How personal preferences make perfecting cabin temperature a challenge

Professor Peter Vink of  TU Delft’s faculty of industrial design engineering, discusses the challenge of finding the correct cabin temperature

Sixty-eight per cent of passengers report a poor experience related to the temperature on an aircraft, according to a survey of 900 flyers conducted by Tapis in 2023.

Sometimes, it is experienced as too cold by passengers, sometimes as too warm. While mostly experienced in mid-flight, entering an aircraft with no air conditioning can also lead to discomfort.

When it is hot outside, the aircraft is often even warmer; when it is freezing, the aircraft can be very cold.

Differences

Research shows that humans are not capable of defining the absolute value of temperature.

Human sensors are good at noticing differences but not absolute values. A draught is immediately felt, but a slow change is not.

A 2008 study by Kolarik showed that if you increase the temperature 0.6 degrees Celsius every hour in an office for four hours, people do not feel it.

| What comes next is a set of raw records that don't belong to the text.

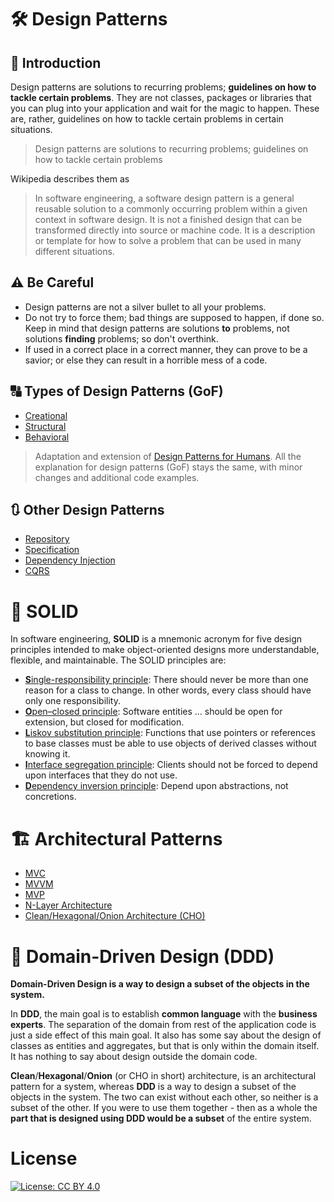 # 🛠️ Design Patterns

## 🚀 Introduction

Design patterns are solutions to recurring problems; **guidelines on how to tackle certain problems**. They are not classes, packages or libraries that you can plug into your application and wait for the magic to happen. These are, rather, guidelines on how to tackle certain problems in certain situations.

> Design patterns are solutions to recurring problems; guidelines on how to tackle certain problems

Wikipedia describes them as

> In software engineering, a software design pattern is a general reusable solution to a commonly occurring problem within a given context in software design. It is not a finished design that can be transformed directly into source or machine code. It is a description or template for how to solve a problem that can be used in many different situations.

## ⚠️ Be Careful

- Design patterns are not a silver bullet to all your problems.
- Do not try to force them; bad things are supposed to happen, if done so. Keep in mind that design patterns are solutions **to** problems, not solutions **finding** problems; so don't overthink.
- If used in a correct place in a correct manner, they can prove to be a savior; or else they can result in a horrible mess of a code.

## 🔠 Types of Design Patterns (GoF)

* [Creational](02.%20Design%20Patterns%20-%20Creational%20Patterns)
* [Structural](03.%20Design%20Patterns%20-%20Structural%20Patterns)
* [Behavioral](04.%20Design%20Patterns%20-%20Behavioral%20Patterns)

> Adaptation and extension of [Design Patterns for Humans](https://github.com/anupavanm/csharp-design-patterns-for-humans). All the explanation for design patterns (GoF) stays the same, with minor changes and additional code examples.

## 🔃 Other Design Patterns

* [Repository](06.%20Repositories)
* [Specification](07.%20Specification)
* [Dependency Injection](08.%20DI%20Pattern)
* [CQRS](09.%20CQRS)


# 💎 SOLID

In software engineering, **SOLID** is a mnemonic acronym for five design principles intended to make object-oriented designs more understandable, flexible, and maintainable. The SOLID principles are: 

- [**S**ingle-responsibility principle](10.%20SOLID/single-responsibility-principle-slides.pdf): There should never be more than one reason for a class to change. In other words, every class should have only one responsibility.
- [**O**pen–closed principle](10.%20SOLID/open-closed-principle-slides.pdf): Software entities ... should be open for extension, but closed for modification.
- [**L**iskov substitution principle](10.%20SOLID/liskov-substitution-principle-slides.pdf): Functions that use pointers or references to base classes must be able to use objects of derived classes without knowing it.
- [**I**nterface segregation principle](10.%20SOLID/interface-segregation-principle-slides.pdf): Clients should not be forced to depend upon interfaces that they do not use.
- [**D**ependency inversion principle](10.%20SOLID/dependency-inversion-principle-slides.pdf): Depend upon abstractions, not concretions.


# 🏗 Architectural Patterns

* [MVC](11.%20Architectural%20Patterns/MVC.md)
* [MVVM](11.%20Architectural%20Patterns/MVVM.md)
* [MVP](11.%20Architectural%20Patterns/MVP.md)
* [N-Layer Architecture](11.%20Architectural%20Patterns/N-Layer.md)
* [Clean/Hexagonal/Onion Architecture (CHO)](11.%20Architectural%20Patterns/CHO%20Architecture.md)


# 🔘 Domain-Driven Design (DDD)

**Domain-Driven Design is a way to design a subset of the objects in the system.**

In **DDD**, the main goal is to establish **common language** with the **business experts**. The separation of the domain from rest of the application code is just a side effect of this main goal. It also has some say about the design of classes as entities and aggregates, but that is only within the domain itself. It has nothing to say about design outside the domain code.

**Clean**/**Hexagonal**/**Onion** (or CHO in short) architecture, is an architectural pattern for a system, whereas **DDD** is a way to design a subset of the objects in the system. The two can exist without each other, so neither is a subset of the other. If you were to use them together - then as a whole the **part that is designed using DDD would be a subset** of the entire system.

# License

[![License: CC BY 4.0](https://img.shields.io/badge/License-CC%20BY%204.0-lightgrey.svg)](https://creativecommons.org/licenses/by/4.0/)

At a certain point, people get too warm or too hot and they start noticing it although there is a range where humans do not complain about the temperature.

Individual

When humans are active, a lower environmental temperature is preferred. When they are passive, they need a higher temperature to feel comfortable.

That means that in an aircraft, the temperature can be relatively high, between 21-25 degrees Celsius.

Of course, it also depends on clothing and if you have a blanket or not. Some airlines even turn the temperature down to sell more blankets.

Preference over temperature differs therefore not only according to activity but also between people. This means that personalisation of temperature is a way to achieve improved comfort ratings.

A blanket, a shawl or a passenger service unit (PSU) making a cooling breeze can allow the passenger to have some influence over temperature.

This is important as it gives a feeling of control, independent of what other passengers prefer.

One of the difficulties in a cabin is that passengers are passive, thus requiring a higher temperature, while flight attendants are active and so requiring a lower temperature.

The flight attendant’s perception might be that it is too hot and they might adapt the temperature according to their perception or ask the pilot to change the temperature, which could make it too cold for the passenger.

Head/feet

Research has shown that for good sleep, humans need warm feet and a cool head. In an aircraft, it is mostly cold at feet level and warm at head height.

Solving this is not easy as warm air usually rises. In some aircraft there are heated floors in the galleys, which are appreciated by flight attendants.

It is however not easy to implement heated floors throughout the whole cabin as airflow is needed to let air pass through HEPA filters.

These are needed to clean the air and have become especially important in Covid times.

Modern aircraft like the Boeing 787 and A350 have better temperature regulation, which should lead to less passenger complaints so, in the future, complaints about temperature might be reduced.

However, there is always the human factor. The fact that busy cabin crew control the temperature could lead to too high or too low temperatures.